Work request — Look in the material below for the line holding "il y a une reflexion". Set it down exactly, with each later line up to and including the line holding "on utilise aussi".

Input material —
------------------------

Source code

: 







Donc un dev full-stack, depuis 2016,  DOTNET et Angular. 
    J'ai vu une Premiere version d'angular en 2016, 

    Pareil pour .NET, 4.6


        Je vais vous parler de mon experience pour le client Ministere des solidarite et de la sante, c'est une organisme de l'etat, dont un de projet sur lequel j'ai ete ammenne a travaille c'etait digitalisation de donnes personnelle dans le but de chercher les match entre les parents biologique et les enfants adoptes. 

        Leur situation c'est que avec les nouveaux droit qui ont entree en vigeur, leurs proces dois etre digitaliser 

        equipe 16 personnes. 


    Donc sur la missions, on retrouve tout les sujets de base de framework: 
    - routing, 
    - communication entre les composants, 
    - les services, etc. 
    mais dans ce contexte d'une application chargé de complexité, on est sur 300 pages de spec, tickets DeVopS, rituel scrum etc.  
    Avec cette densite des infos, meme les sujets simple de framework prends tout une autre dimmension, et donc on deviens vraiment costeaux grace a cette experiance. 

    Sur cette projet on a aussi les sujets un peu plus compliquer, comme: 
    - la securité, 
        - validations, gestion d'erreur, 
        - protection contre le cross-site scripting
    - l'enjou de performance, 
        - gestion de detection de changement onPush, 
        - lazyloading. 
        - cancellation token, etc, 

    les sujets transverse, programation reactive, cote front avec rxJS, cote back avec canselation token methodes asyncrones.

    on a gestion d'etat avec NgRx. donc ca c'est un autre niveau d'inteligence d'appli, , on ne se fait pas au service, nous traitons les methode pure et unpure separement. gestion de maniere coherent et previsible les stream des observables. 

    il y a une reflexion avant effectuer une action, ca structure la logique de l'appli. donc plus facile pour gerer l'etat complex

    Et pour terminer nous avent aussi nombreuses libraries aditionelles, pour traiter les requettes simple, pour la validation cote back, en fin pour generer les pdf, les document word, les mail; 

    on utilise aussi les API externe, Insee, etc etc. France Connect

------------------------

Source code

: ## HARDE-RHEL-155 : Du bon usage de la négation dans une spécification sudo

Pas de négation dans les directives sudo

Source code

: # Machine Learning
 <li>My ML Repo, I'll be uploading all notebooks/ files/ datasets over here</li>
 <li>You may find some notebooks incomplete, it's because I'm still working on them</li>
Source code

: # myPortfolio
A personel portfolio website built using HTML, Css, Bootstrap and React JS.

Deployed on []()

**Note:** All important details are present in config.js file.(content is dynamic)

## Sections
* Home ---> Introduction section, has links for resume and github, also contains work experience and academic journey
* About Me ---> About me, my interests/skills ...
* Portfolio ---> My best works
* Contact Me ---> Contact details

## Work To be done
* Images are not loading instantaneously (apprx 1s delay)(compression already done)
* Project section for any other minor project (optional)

------------------------

Expected answer —
    il y a une reflexion avant effectuer une action, ca structure la logique de l'appli. donc plus facile pour gerer l'etat complex

    Et pour terminer nous avent aussi nombreuses libraries aditionelles, pour traiter les requettes simple, pour la validation cote back, en fin pour generer les pdf, les document word, les mail; 

    on utilise aussi les API externe, Insee, etc etc. France Connect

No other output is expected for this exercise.